A woman with a mother or sister with breast cancer should "strongly" consider breastfeeding her baby, doctors advise in a report released after a new study.

In a long-term study of more than 60,000 women, researchers found that women with a close family history of breast cancer had significantly lower risk of developing breast cancer before menopause themselves if they breastfed their babies, compared to women who did not breastfeed.

"Breastfeeding is good for mothers and for babies," study chief Dr. Alison M. Stuebe, of University of North Carolina at Chapel Hill, told Reuters Health by email.

The findings stem from data on 60,075 nurses who had given birth and who participated in the long-running Nurses' Health Study between 1997 and 2005.

By the end of June 2005, 608 women - about 1 percent -- had developed breast cancer when they were an average of 46 years old, Stuebe and her associates from Brigham and Women's Hospital and Harvard Medical School, Boston, report in the latest issue of Archives of Internal Medicine.

They also report that women who had a mother, sister or other close relative with breast cancer had a 59 percent lower risk of developing the disease if they had ever breastfed than if they had never breastfed.

That amount of risk reduction "compared favorably" to that seen by women at very high risk for breast cancer who take the hormone therapy tamoxifen to prevent breast cancer, the investigators note.

There was no association between breastfeeding and breast cancer among women without a family history of the disease.

However, Stuebe's team also found that women who did not breastfeed but used medication to suppress production of breast milk had a 42 percent lower risk of developing breast cancer than women who neither breastfed nor used medication to suppress breast milk production.

This association could be related to a problem with the process by which breast tissue returns to its pre-pregnant state. If a woman does not breastfeed, she experiences abrupt engorgement, and breast tissue may become progressively inflamed, they explain in their report.
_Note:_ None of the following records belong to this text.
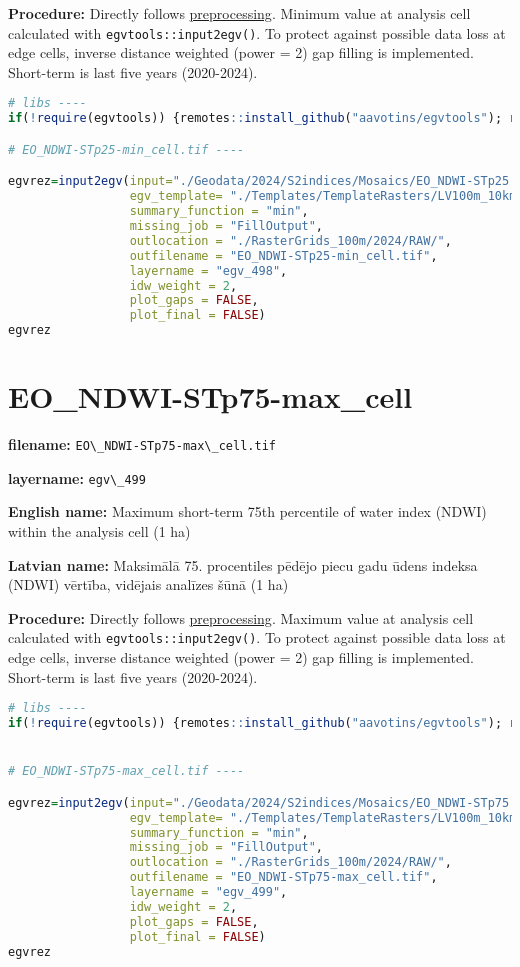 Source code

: \documentclass[
]{book}
\newcommand{\passthrough}[1]{#1}
\begin{document}
\textbf{Procedure:} Directly follows \hyperref[Ch04.13]{preprocessing}. Minimum value at analysis cell
calculated with \passthrough{\lstinline!egvtools::input2egv()!}. To protect against possible data loss at edge cells,
inverse distance weighted (power = 2) gap filling is implemented. Short-term is last five years (2020-2024).

\begin{lstlisting}[language=R]
# libs ----
if(!require(egvtools)) {remotes::install_github("aavotins/egvtools"); require(egvtools)}

# EO_NDWI-STp25-min_cell.tif ----

egvrez=input2egv(input="./Geodata/2024/S2indices/Mosaics/EO_NDWI-STp25.tif",
                 egv_template= "./Templates/TemplateRasters/LV100m_10km.tif",
                 summary_function = "min",
                 missing_job = "FillOutput",
                 outlocation = "./RasterGrids_100m/2024/RAW/",
                 outfilename = "EO_NDWI-STp25-min_cell.tif",
                 layername = "egv_498",
                 idw_weight = 2,
                 plot_gaps = FALSE,
                 plot_final = FALSE)
egvrez
\end{lstlisting}

\section{EO\_NDWI-STp75-max\_cell}\label{ch06.499}

\textbf{filename:} \passthrough{\lstinline!EO\_NDWI-STp75-max\_cell.tif!}

\textbf{layername:} \passthrough{\lstinline!egv\_499!}

\textbf{English name:} Maximum short-term 75th percentile of water index (NDWI) within the analysis cell (1 ha)

\textbf{Latvian name:} Maksimālā 75. procentiles pēdējo piecu gadu ūdens indeksa (NDWI) vērtība, vidējais analīzes šūnā (1 ha)

\textbf{Procedure:} Directly follows \hyperref[Ch04.13]{preprocessing}. Maximum value at analysis cell
calculated with \passthrough{\lstinline!egvtools::input2egv()!}. To protect against possible data loss at edge cells,
inverse distance weighted (power = 2) gap filling is implemented. Short-term is last five years (2020-2024).

\begin{lstlisting}[language=R]
# libs ----
if(!require(egvtools)) {remotes::install_github("aavotins/egvtools"); require(egvtools)}


# EO_NDWI-STp75-max_cell.tif ----

egvrez=input2egv(input="./Geodata/2024/S2indices/Mosaics/EO_NDWI-STp75.tif",
                 egv_template= "./Templates/TemplateRasters/LV100m_10km.tif",
                 summary_function = "min",
                 missing_job = "FillOutput",
                 outlocation = "./RasterGrids_100m/2024/RAW/",
                 outfilename = "EO_NDWI-STp75-max_cell.tif",
                 layername = "egv_499",
                 idw_weight = 2,
                 plot_gaps = FALSE,
                 plot_final = FALSE)
egvrez
\end{lstlisting}
\end{document}
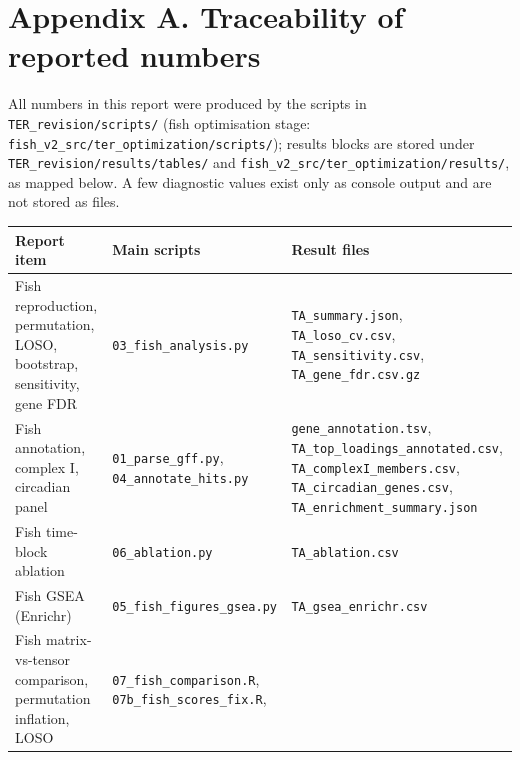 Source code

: \documentclass[
]{article}
\newcounter{none} %
\begin{document}
\section{Appendix A. Traceability of reported
numbers}\label{appendix-a.-traceability-of-reported-numbers}

All numbers in this report were produced by the scripts in
\texttt{TER\_revision/scripts/} (fish optimisation stage:
\texttt{fish\_v2\_src/ter\_optimization/scripts/}); results blocks are
stored under \texttt{TER\_revision/results/tables/} and
\texttt{fish\_v2\_src/ter\_optimization/results/}, as mapped below. A
few diagnostic values exist only as console output and are not stored as
files.

{\def\LTcaptype{none} %
\begin{longtable}[]{@{}
  >{\raggedright\arraybackslash}p{}
  >{\raggedright\arraybackslash}p{}
  >{\raggedright\arraybackslash}p{}@{}}
\toprule\noalign{}
\begin{minipage}[b]{\linewidth}\raggedright
Report item
\end{minipage} & \begin{minipage}[b]{\linewidth}\raggedright
Main scripts
\end{minipage} & \begin{minipage}[b]{\linewidth}\raggedright
Result files
\end{minipage} \\
\midrule\noalign{}
\endhead
\bottomrule\noalign{}
\endlastfoot
Fish reproduction, permutation, LOSO, bootstrap, sensitivity, gene FDR &
\texttt{03\_fish\_analysis.py} & \texttt{TA\_summary.json},
\texttt{TA\_loso\_cv.csv}, \texttt{TA\_sensitivity.csv},
\texttt{TA\_gene\_fdr.csv.gz} \\
Fish annotation, complex I, circadian panel &
\texttt{01\_parse\_gff.py}, \texttt{04\_annotate\_hits.py} &
\texttt{gene\_annotation.tsv},
\texttt{TA\_top\_loadings\_annotated.csv},
\texttt{TA\_complexI\_members.csv}, \texttt{TA\_circadian\_genes.csv},
\texttt{TA\_enrichment\_summary.json} \\
Fish time-block ablation & \texttt{06\_ablation.py} &
\texttt{TA\_ablation.csv} \\
Fish GSEA (Enrichr) & \texttt{05\_fish\_figures\_gsea.py} &
\texttt{TA\_gsea\_enrichr.csv} \\
Fish matrix-vs-tensor comparison, permutation inflation, LOSO &
\texttt{07\_fish\_comparison.R}, \texttt{07b\_fish\_scores\_fix.R},

\end{longtable}}
\end{document}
That inflammation may be linked to breast cancer.

"We hypothesize that both breastfeeding and use of suppressive medications prevent this inflammation," the authors write.

In the current study, about 70 percent of women who chose not to breastfeed their babies said they took medication to suppress breast milk production.

Clearly, the researchers conclude, breastfeeding is associated with "multiple health benefits" for both mother and child.

"That's why we need supportive hospital policies, paid maternity leave, and workplace accommodations so that women can meet their breastfeeding goals," Stuebe said.